_Task prompt_
Word for word, write the records out again, but omit each picture.

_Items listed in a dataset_

# # #

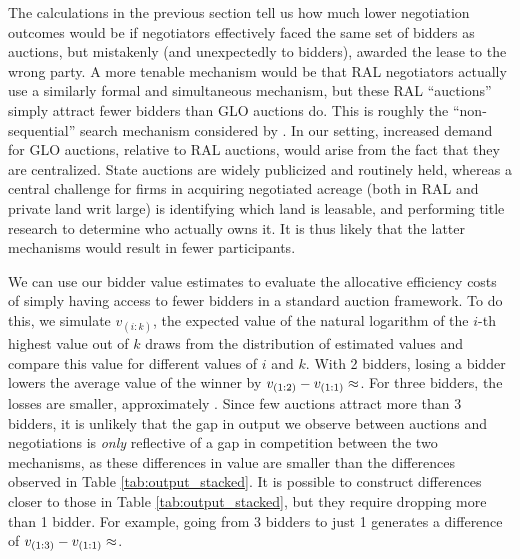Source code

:\documentclass[12pt]{article}
\newcommand{\inputy}[1]{\unskip}
\begin{document}
The calculations in the previous section tell us how much lower negotiation outcomes would be if negotiators effectively faced the same set of bidders as auctions, but mistakenly (and unexpectedly to bidders), awarded the lease to the wrong party. A more tenable mechanism would be that RAL negotiators actually use a similarly formal and simultaneous mechanism, but these RAL ``auctions'' simply attract fewer bidders than GLO auctions do. This is roughly the ``non-sequential'' search mechanism considered by \cite{salz_intermediation_2017}. In our setting, increased demand for GLO auctions, relative to RAL auctions, would arise from the fact that they are centralized. State auctions are widely publicized and routinely held, whereas a central challenge for firms in acquiring negotiated acreage (both in RAL and private land writ large) is identifying which land is leasable, and performing title research to determine who actually owns it. It is thus likely that the latter mechanisms would result in fewer participants.  

We can use our bidder value estimates to evaluate the allocative efficiency costs of simply having access to fewer bidders in a standard auction framework.  To do this, we simulate $v_{(i:k)}$, the expected value of the natural logarithm of the $i$-th highest value out of $k$ draws from the distribution of estimated values and compare this value for different values of $i$ and $k$.  With 2 bidders, losing a bidder lowers the average value of the winner by $v_{(1:2)} - v_{(1:1)} \approx \inputy{../output/estimates/drop_bidder_v_21.tex}$.  For three bidders, the losses are smaller, approximately \inputy{../output/estimates/drop_bidder_v_32.tex}.  Since few auctions attract more than 3 bidders, it is unlikely that the gap in output we observe between auctions and negotiations is \textit{only} reflective of a gap in competition between the two mechanisms, as these differences in value are smaller than the differences observed in Table \ref{tab:output_stacked}.  It is possible to construct differences closer to those in Table \ref{tab:output_stacked}, but they require dropping more than 1 bidder.  For example, going from 3 bidders to just 1 generates a difference of $v_{(1:3)} - v_{(1:1)} \approx \inputy{../output/estimates/drop_bidder_v_31.tex}$. 
\end{document}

# # #

_Response below_
Source code

:\documentclass[12pt]{article}
\newcommand{\inputy}[1]{\unskip}
\begin{document}
The calculations in the previous section tell us how much lower negotiation outcomes would be if negotiators effectively faced the same set of bidders as auctions, but mistakenly (and unexpectedly to bidders), awarded the lease to the wrong party. A more tenable mechanism would be that RAL negotiators actually use a similarly formal and simultaneous mechanism, but these RAL ``auctions'' simply attract fewer bidders than GLO auctions do. This is roughly the ``non-sequential'' search mechanism considered by \cite{salz_intermediation_2017}. In our setting, increased demand for GLO auctions, relative to RAL auctions, would arise from the fact that they are centralized. State auctions are widely publicized and routinely held, whereas a central challenge for firms in acquiring negotiated acreage (both in RAL and private land writ large) is identifying which land is leasable, and performing title research to determine who actually owns it. It is thus likely that the latter mechanisms would result in fewer participants.  

We can use our bidder value estimates to evaluate the allocative efficiency costs of simply having access to fewer bidders in a standard auction framework.  To do this, we simulate $v_{(i:k)}$, the expected value of the natural logarithm of the $i$-th highest value out of $k$ draws from the distribution of estimated values and compare this value for different values of $i$ and $k$.  With 2 bidders, losing a bidder lowers the average value of the winner by $v_{(1:2)} - v_{(1:1)} \approx \inputy{../output/estimates/drop_bidder_v_21.tex}$.  For three bidders, the losses are smaller, approximately \inputy{../output/estimates/drop_bidder_v_32.tex}.  Since few auctions attract more than 3 bidders, it is unlikely that the gap in output we observe between auctions and negotiations is \textit{only} reflective of a gap in competition between the two mechanisms, as these differences in value are smaller than the differences observed in Table \ref{tab:output_stacked}.  It is possible to construct differences closer to those in Table \ref{tab:output_stacked}, but they require dropping more than 1 bidder.  For example, going from 3 bidders to just 1 generates a difference of $v_{(1:3)} - v_{(1:1)} \approx \inputy{../output/estimates/drop_bidder_v_31.tex}$. 
\end{document}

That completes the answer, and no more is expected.